▶ What you will do: Without further comment, state how many lines in the listing below contain the word "above".
-- Opening Marker --
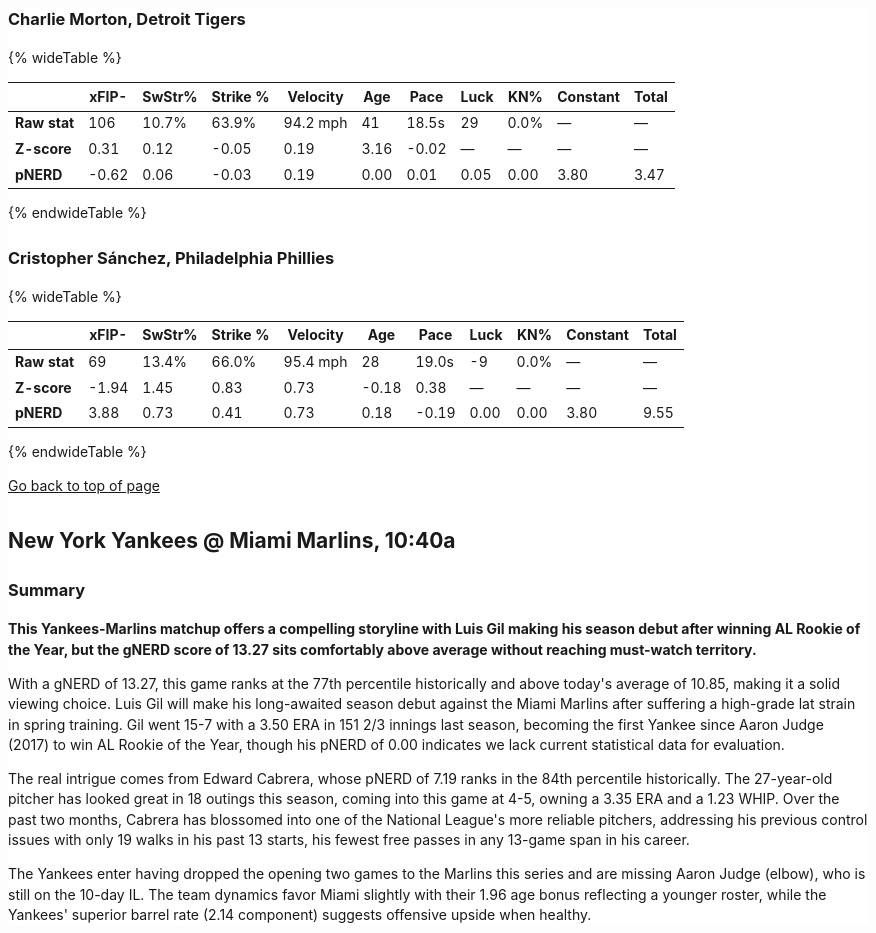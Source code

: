 ### Charlie Morton, Detroit Tigers

{% wideTable %}

|              | xFIP- | SwStr% | Strike % | Velocity | Age   | Pace  | Luck | KN%  | Constant | Total |
| ------------ | ----- | ------ | -------- | -------- | ----- | ----- | ---- | ---- | -------- | ----- |
| **Raw stat** | 106 | 10.7% | 63.9% | 94.2 mph | 41 | 18.5s | 29 | 0.0% | — | — |
| **Z-score** | 0.31 | 0.12 | -0.05 | 0.19 | 3.16 | -0.02 | — | — | — | — |
| **pNERD** | -0.62 | 0.06 | -0.03 | 0.19 | 0.00 | 0.01 | 0.05 | 0.00 | 3.80 | 3.47 |
{% endwideTable %}

### Cristopher Sánchez, Philadelphia Phillies

{% wideTable %}

|              | xFIP- | SwStr% | Strike % | Velocity | Age   | Pace  | Luck | KN%  | Constant | Total |
| ------------ | ----- | ------ | -------- | -------- | ----- | ----- | ---- | ---- | -------- | ----- |
| **Raw stat** | 69 | 13.4% | 66.0% | 95.4 mph | 28 | 19.0s | -9 | 0.0% | — | — |
| **Z-score** | -1.94 | 1.45 | 0.83 | 0.73 | -0.18 | 0.38 | — | — | — | — |
| **pNERD** | 3.88 | 0.73 | 0.41 | 0.73 | 0.18 | -0.19 | 0.00 | 0.00 | 3.80 | 9.55 |
{% endwideTable %}


[Go back to top of page](#)

## New York Yankees @ Miami Marlins, 10:40a

### Summary

**This Yankees-Marlins matchup offers a compelling storyline with Luis Gil making his season debut after winning AL Rookie of the Year, but the gNERD score of 13.27 sits comfortably above average without reaching must-watch territory.**

With a gNERD of 13.27, this game ranks at the 77th percentile historically and above today's average of 10.85, making it a solid viewing choice. Luis Gil will make his long-awaited season debut against the Miami Marlins after suffering a high-grade lat strain in spring training. Gil went 15-7 with a 3.50 ERA in 151 2/3 innings last season, becoming the first Yankee since Aaron Judge (2017) to win AL Rookie of the Year, though his pNERD of 0.00 indicates we lack current statistical data for evaluation.

The real intrigue comes from Edward Cabrera, whose pNERD of 7.19 ranks in the 84th percentile historically. The 27-year-old pitcher has looked great in 18 outings this season, coming into this game at 4-5, owning a 3.35 ERA and a 1.23 WHIP. Over the past two months, Cabrera has blossomed into one of the National League's more reliable pitchers, addressing his previous control issues with only 19 walks in his past 13 starts, his fewest free passes in any 13-game span in his career.

The Yankees enter having dropped the opening two games to the Marlins this series and are missing Aaron Judge (elbow), who is still on the 10-day IL. The team dynamics favor Miami slightly with their 1.96 age bonus reflecting a younger roster, while the Yankees' superior barrel rate (2.14 component) suggests offensive upside when healthy.
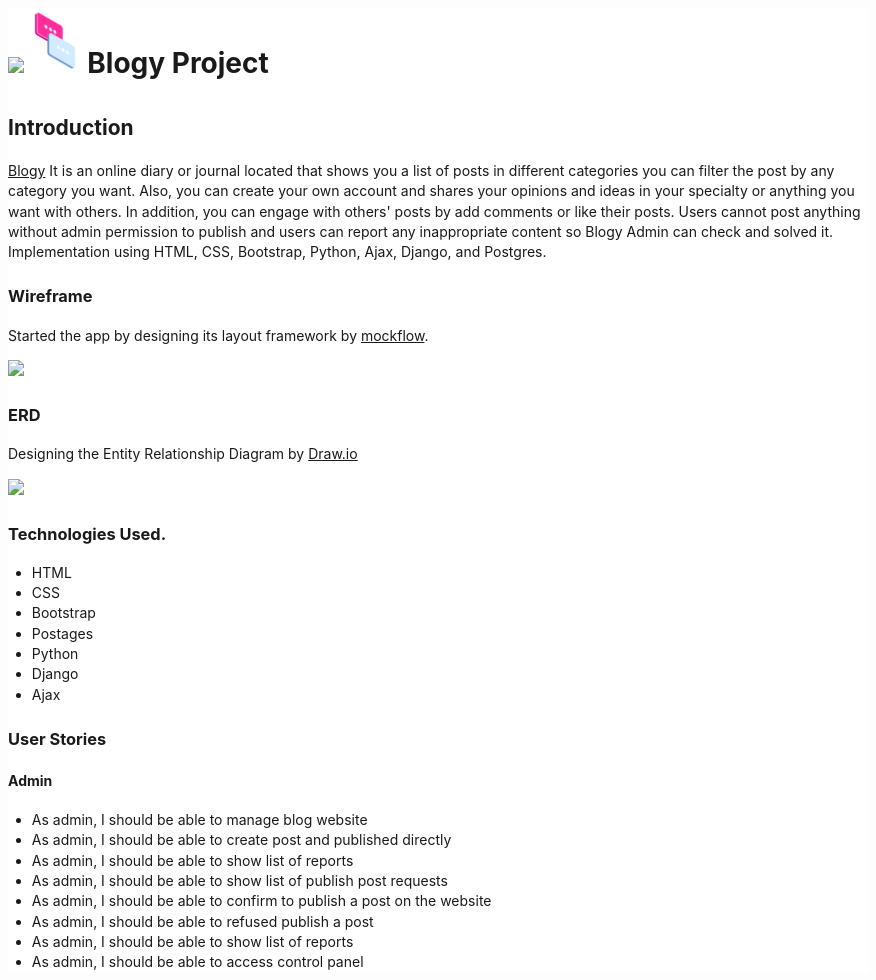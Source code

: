# ![](https://ga-dash.s3.amazonaws.com/production/assets/logo-9f88ae6c9c3871690e33280fcf557f33.png) <img src="img/logo2.png" width="50px"> Blogy Project 

## Introduction
<a href= 'https://blogyproject.herokuapp.com/'>Blogy</a> It is an online diary or journal located that shows you a list of posts in different categories you can filter the post by any category you want. Also, you can create your own account and shares your opinions and ideas in your specialty or anything you want with others. In addition, you can engage with others' posts by add comments or like their posts. Users cannot post anything without admin permission to publish and users can report any inappropriate content so Blogy Admin can check and solved it. Implementation using HTML, CSS, Bootstrap, Python, Ajax, Django, and Postgres.


### Wireframe
Started the app by designing its layout framework by <a href= 'https://wireframepro.mockflow.com/'>mockflow</a>. 

<img src="img/frame.png">

### ERD
Designing the Entity Relationship Diagram by <a href= 'https://app.diagrams.net/'>Draw.io</a>

<img src="img/erd.png">

### Technologies Used.
* HTML
* CSS
* Bootstrap
* Postages 
* Python 
* Django 
* Ajax

### User Stories
#### Admin
* As admin, I should be able to manage blog website
* As admin, I should be able to create post and published directly
* As admin, I should be able to show list of reports
* As admin, I should be able to show list of publish post requests
* As admin, I should be able to confirm to publish a post on the website
* As admin, I should be able to refused publish a post 
* As admin, I should be able to show list of reports
* As admin, I should be able to access control panel
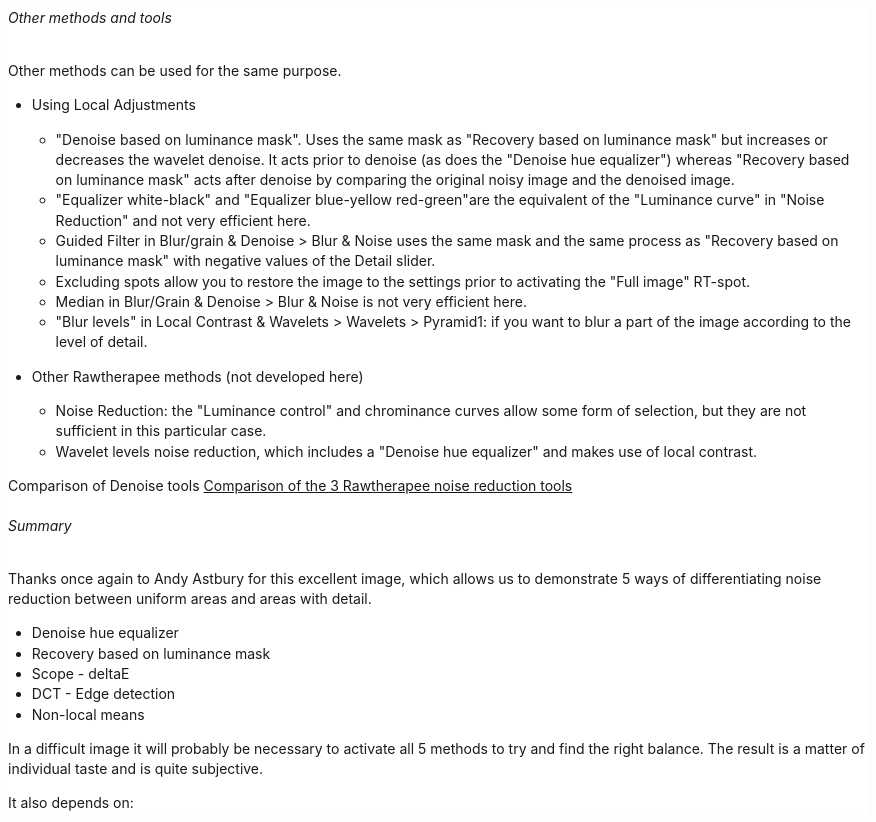 ###### Other methods and tools

Other methods can be used for the same purpose.

- Using Local Adjustments
  - "Denoise based on luminance mask". Uses the same mask as "Recovery
    based on luminance mask" but increases or decreases the wavelet
    denoise. It acts prior to denoise (as does the "Denoise hue
    equalizer") whereas "Recovery based on luminance mask" acts after
    denoise by comparing the original noisy image and the denoised
    image.
  - "Equalizer white-black" and "Equalizer blue-yellow red-green"are the
    equivalent of the "Luminance curve" in "Noise Reduction" and not
    very efficient here.
  - Guided Filter in Blur/grain & Denoise \> Blur & Noise uses the same
    mask and the same process as "Recovery based on luminance mask" with
    negative values of the Detail slider.
  - Excluding spots allow you to restore the image to the settings prior
    to activating the "Full image" RT-spot.
  - Median in Blur/Grain & Denoise \> Blur & Noise is not very efficient
    here.
  - "Blur levels" in Local Contrast & Wavelets \> Wavelets \> Pyramid1:
    if you want to blur a part of the image according to the level of
    detail.



- Other Rawtherapee methods (not developed here)
  - Noise Reduction: the "Luminance control" and chrominance curves
    allow some form of selection, but they are not sufficient in this
    particular case.
  - Wavelet levels noise reduction, which includes a "Denoise hue
    equalizer" and makes use of local contrast.

Comparison of Denoise tools [Comparison of the 3 Rawtherapee noise
reduction
tools](Comparison_of_the_3_Rawtherapee_noise_reduction_tools.md)

###### Summary

Thanks once again to Andy Astbury for this excellent image, which allows
us to demonstrate 5 ways of differentiating noise reduction between
uniform areas and areas with detail.

- Denoise hue equalizer
- Recovery based on luminance mask
- Scope - deltaE
- DCT - Edge detection
- Non-local means

In a difficult image it will probably be necessary to activate all 5
methods to try and find the right balance. The result is a matter of
individual taste and is quite subjective.

It also depends on:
-- Closing Marker --
▶ Task answer: 2